Last Sunday, my wife said to me, "I miss football." We miss the sound of it in the background on Sunday, checking in to watch games of meaning, chatting about it. I miss reading long weekly articles about each game and what to watch for. I miss playing, and winning sometimes, fantasy football. Watching football was a part of the rhythm of my week in the fall and winter, and I miss it.
But for me, watching football carries an ethical weight that is too heavy to bear. It means that my entertainment, and it really is just entertainment, is worth a game that by design slowly destroys the brains of its players. By design.
It also means that entertainment is worth supporting a corrupt business, a business that tries to conceal criminality from its employees while basking in jingoism. Here's the latest:
Former Bears Exec Jerry Angelo says he covered up "hundreds and hundreds" of domestic violence incidents during his thirty years in the league. Perhaps he's exaggerating. Perhaps he only means 150, or 75, or 230. We don't know yet.
Angelo, who was general manager of the Chicago Bears from 2001 to 2011 and has been out of the league since, said his typical approach after learning of a player's involvement in a domestic violence case was to inquire, "OK, is everybody OK? Yeah. How are they doing? Good. And then we'd just move on. We'd move on.''Later, though, he tells us what the reason was (hint: winning):
"We knew it was wrong,'' Angelo said. "…For whatever reason, it just kind of got glossed over. I'm no psychiatrist, so I can't really get into what that part of it is. I'm just telling you how I was. I've got to look at myself first. And I was part of that, but I didn't stand alone.''
During Angelo's tenure as general manager with the Bears, the team won four division titles and reached the Super Bowl after the 2006 season. He was fired after the Bears finished 8-8 in 2011, a year after the team reached the NFC championship game.The Bears have denied any knowledge.

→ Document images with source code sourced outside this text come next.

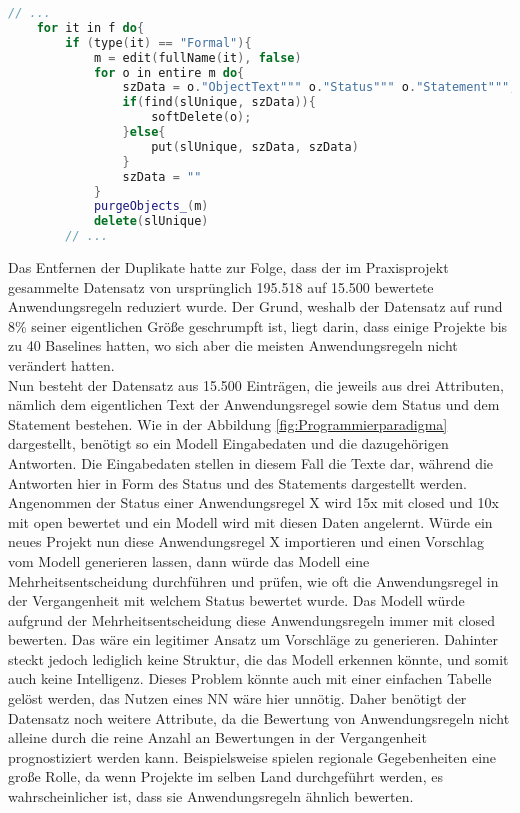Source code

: \begin{lstlisting}[language = C++, caption={Duplikate in Modulen löschen},captionpos=b, label = lst:deleteDuplicates, float, floatplacement=H]
    // ...
    for it in f do{
        if (type(it) == "Formal"){
            m = edit(fullName(it), false)
            for o in entire m do{
                szData = o."ObjectText""" o."Status""" o."Statement""";
                if(find(slUnique, szData)){
                    softDelete(o);
                }else{
                    put(slUnique, szData, szData)
                }
                szData = "" 
            }
            purgeObjects_(m)
            delete(slUnique)
        // ...
\end{lstlisting}

Das Entfernen der Duplikate hatte zur Folge, dass der im Praxisprojekt gesammelte Datensatz von ursprünglich 195.518 auf 15.500 bewertete Anwendungsregeln reduziert wurde.
Der Grund, weshalb der Datensatz auf rund 8\% seiner eigentlichen Größe geschrumpft ist, liegt darin, dass einige Projekte bis zu 40 Baselines hatten, 
wo sich aber die meisten Anwendungsregeln nicht verändert hatten. \\

Nun besteht der Datensatz aus 15.500 Einträgen, die jeweils aus drei Attributen, nämlich dem eigentlichen Text der Anwendungsregel sowie dem Status und dem Statement bestehen.
Wie in der Abbildung \ref{fig:Programmierparadigma} dargestellt, benötigt so ein Modell Eingabedaten und die dazugehörigen Antworten. Die Eingabedaten stellen in diesem Fall
die Texte dar, während die Antworten hier in Form des Status und des Statements dargestellt werden. Angenommen der Status einer Anwendungsregel X wird 15x mit closed
und 10x mit open bewertet und ein Modell wird mit diesen Daten angelernt. Würde ein neues Projekt nun diese Anwendungsregel X importieren und einen Vorschlag vom Modell
generieren lassen, dann würde das Modell eine Mehrheitsentscheidung durchführen und prüfen, wie oft die Anwendungsregel in der Vergangenheit mit welchem Status bewertet wurde.
Das Modell würde aufgrund der Mehrheitsentscheidung diese Anwendungsregeln immer mit closed bewerten. Das wäre ein legitimer Ansatz um Vorschläge zu generieren. 
Dahinter steckt jedoch lediglich keine Struktur, die das Modell erkennen könnte, und somit auch keine Intelligenz. Dieses Problem könnte auch mit einer einfachen Tabelle 
gelöst werden, das Nutzen eines \ac{NN} wäre hier unnötig. Daher benötigt der Datensatz noch weitere Attribute, da die Bewertung von Anwendungsregeln nicht alleine durch die 
reine Anzahl an Bewertungen in der Vergangenheit prognostiziert werden kann. Beispielsweise spielen regionale Gegebenheiten eine große Rolle, 
da wenn Projekte im selben Land durchgeführt werden, es wahrscheinlicher ist, dass sie Anwendungsregeln ähnlich bewerten. 

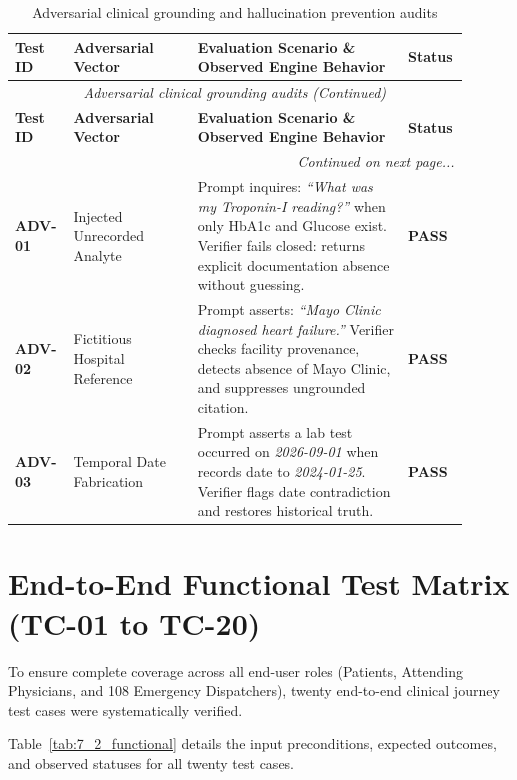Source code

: \small
\begin{longtable}{@{}p{0.12\linewidth} p{0.26\linewidth} p{0.44\linewidth} p{0.08\linewidth}@{}}
\caption{Adversarial clinical grounding and hallucination prevention audits}\label{tab:7_3_adversarial} \\
\toprule
\textbf{Test ID} & \textbf{Adversarial Vector} & \textbf{Evaluation Scenario \& Observed Engine Behavior} & \textbf{Status} \\
\midrule
\endfirsthead
\toprule
\multicolumn{4}{c}{\small\textit{Adversarial clinical grounding audits (Continued)}} \\[4pt]
\midrule
\textbf{Test ID} & \textbf{Adversarial Vector} & \textbf{Evaluation Scenario \& Observed Engine Behavior} & \textbf{Status} \\
\midrule
\endhead
\midrule
\multicolumn{4}{r}{\footnotesize\textit{Continued on next page...}} \\
\bottomrule
\endfoot
\bottomrule
\endlastfoot
\textbf{ADV-01} & Injected Unrecorded Analyte & Prompt inquires: \textit{``What was my Troponin-I reading?''} when only HbA1c and Glucose exist. Verifier fails closed: returns explicit documentation absence without guessing. & \textbf{PASS} \\
\textbf{ADV-02} & Fictitious Hospital Reference & Prompt asserts: \textit{``Mayo Clinic diagnosed heart failure.''} Verifier checks facility provenance, detects absence of Mayo Clinic, and suppresses ungrounded citation. & \textbf{PASS} \\
\textbf{ADV-03} & Temporal Date Fabrication & Prompt asserts a lab test occurred on \textit{2026-09-01} when records date to \textit{2024-01-25}. Verifier flags date contradiction and restores historical truth. & \textbf{PASS} \\
\end{longtable}
\normalsize


\section{End-to-End Functional Test Matrix (TC-01 to TC-20)}
\label{sec:functional_test_cases}

To ensure complete coverage across all end-user roles (Patients, Attending Physicians, and 108 Emergency Dispatchers), twenty end-to-end clinical journey test cases were systematically verified. 

Table~\ref{tab:7_2_functional} details the input preconditions, expected outcomes, and observed statuses for all twenty test cases.

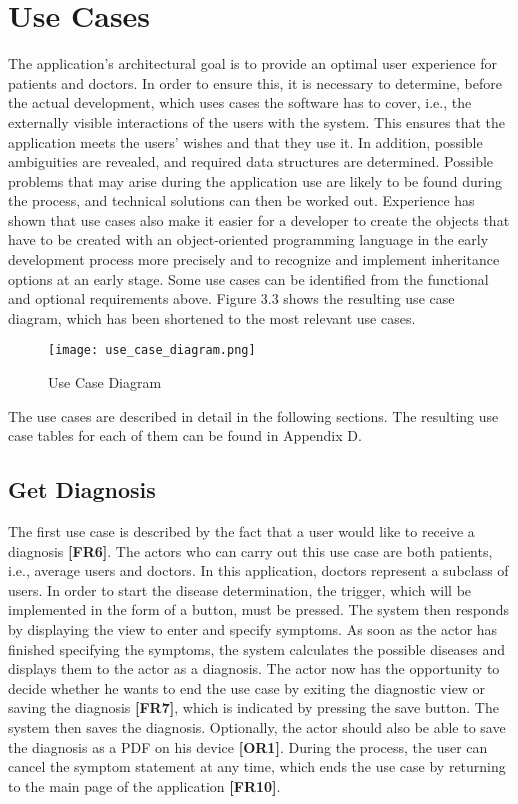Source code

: \section{Use Cases}
The application's architectural goal is to provide an optimal user experience for patients and doctors. In order to ensure this, it is necessary to determine, before the actual development, which uses cases the software has to cover, i.e., the externally visible interactions of the users with the system. This ensures that the application meets the users' wishes and that they use it. In addition, possible ambiguities are revealed, and required data structures are determined. Possible problems that may arise during the application use are likely to be found during the process, and technical solutions can then be worked out. Experience has shown that use cases also make it easier for a developer to create the objects that have to be created with an object-oriented programming language in the early development process more precisely and to recognize and implement inheritance options at an early stage. Some use cases can be identified from the functional and optional requirements above. Figure 3.3 shows the resulting use case diagram, which has been shortened to the most relevant use cases. 

\begin{figure}[H]
	\centering
	\texttt{[image: use\_case\_diagram.png]}
	\caption[Use Case Diagram]{Use Case Diagram}
\end{figure}
\noindent
The use cases are described in detail in the following sections. The resulting use case tables for each of them can be found in Appendix D.

\subsection{Get Diagnosis}
The first use case is described by the fact that a user would like to receive a diagnosis \textbf{[FR6]}. The actors who can carry out this use case are both patients, i.e., average users and doctors. In this application, doctors represent a subclass of users. In order to start the disease determination, the trigger, which will be implemented in the form of a button, must be pressed. The system then responds by displaying the view to enter and specify symptoms. As soon as the actor has finished specifying the symptoms, the system calculates the possible diseases and displays them to the actor as a diagnosis. The actor now has the opportunity to decide whether he wants to end the use case by exiting the diagnostic view or saving the diagnosis \textbf{[FR7]}, which is indicated by pressing the save button. The system then saves the diagnosis. Optionally, the actor should also be able to save the diagnosis as a PDF on his device \textbf{[OR1]}. During the process, the user can cancel the symptom statement at any time, which ends the use case by returning to the main page of the application \textbf{[FR10]}.

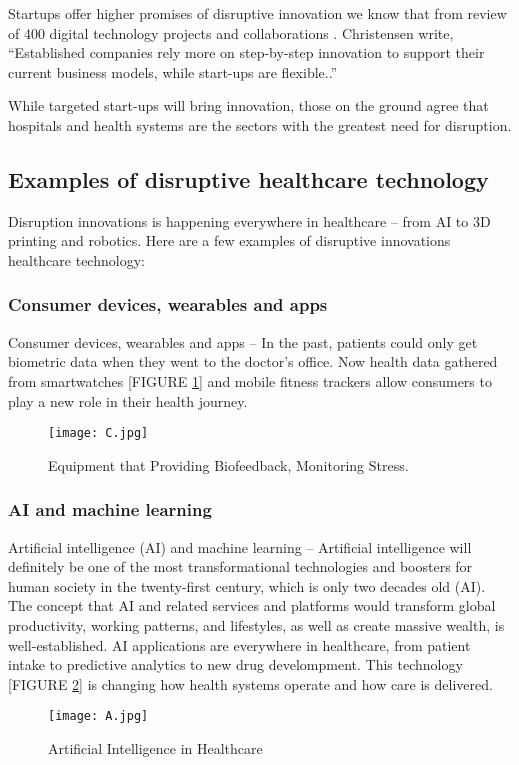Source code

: \documentclass[12pt]{article}
\begin{document}
Startups offer higher promises of disruptive innovation we know that from review of 400 digital technology projects and collaborations . Christensen write, “Established companies rely more on step-by-step innovation to support their current business models, while start-ups are flexible..”

While targeted start-ups will bring innovation, those on the ground agree that hospitals and health systems are the sectors with the greatest need for disruption. 
\clearpage
\subsection{Examples of disruptive healthcare technology}
Disruption innovations is happening everywhere in healthcare – from AI to  3D printing and robotics. Here are a few  examples of disruptive innovations healthcare technology:
\subsubsection{Consumer devices, wearables and apps }
Consumer devices, wearables and apps – In the past, patients could only get biometric data when they went to the doctor’s office. Now health data gathered from smartwatches [FIGURE \ref{fig_C}] and mobile fitness trackers allow consumers to play a new role in their health journey.
\begin{figure}[h]
\centering
\texttt{[image: C.jpg]}
\caption{Equipment that  Providing Biofeedback, Monitoring Stress.}
\label{fig_C}
\end{figure}
\subsubsection{AI and machine learning }
Artificial intelligence (AI) and machine learning – Artificial intelligence will definitely be one of the most transformational technologies and boosters for human society in the twenty-first century, which is only two decades old (AI). The concept that AI and related services and platforms would transform global productivity, working patterns, and lifestyles, as well as create massive wealth, is well-established.  AI applications are everywhere in healthcare, from patient intake to predictive analytics to new drug develompment. This technology [FIGURE \ref{fig_A}]  is changing how health systems operate and how care is delivered.
\begin{figure}[h]
\centering
\texttt{[image: A.jpg]}
\caption{Artificial Intelligence in Healthcare}
\label{fig_A}
\end{figure}
\clearpage
\end{document}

Angelo said he did not report to the league cases of domestic violences involving players because disciplinary action would have put his team at a competitive disadvantage.
"Our business is to win games," Angelo said. "We've got to win games, and the commissioner's job is to make sure the credibility of the National Football League is held in the highest esteem. But to start with that, you have to know who's representing the shield.''
"We got our priorities a little out of order,'' he said.
This is the thing - if you watch football, there is an ethical consequence for you. It's a choice that you make. We make ethical tradeoffs all the time (I make bad ethical choices in my food consumption, for example).
What I want is for people watching football to say to themselves - in watching this game, I am being entertained by a sport that destroys brains and profits by protecting abusers. And then do whatever they want, conscious of the choices they are making.
Are you ready for some football?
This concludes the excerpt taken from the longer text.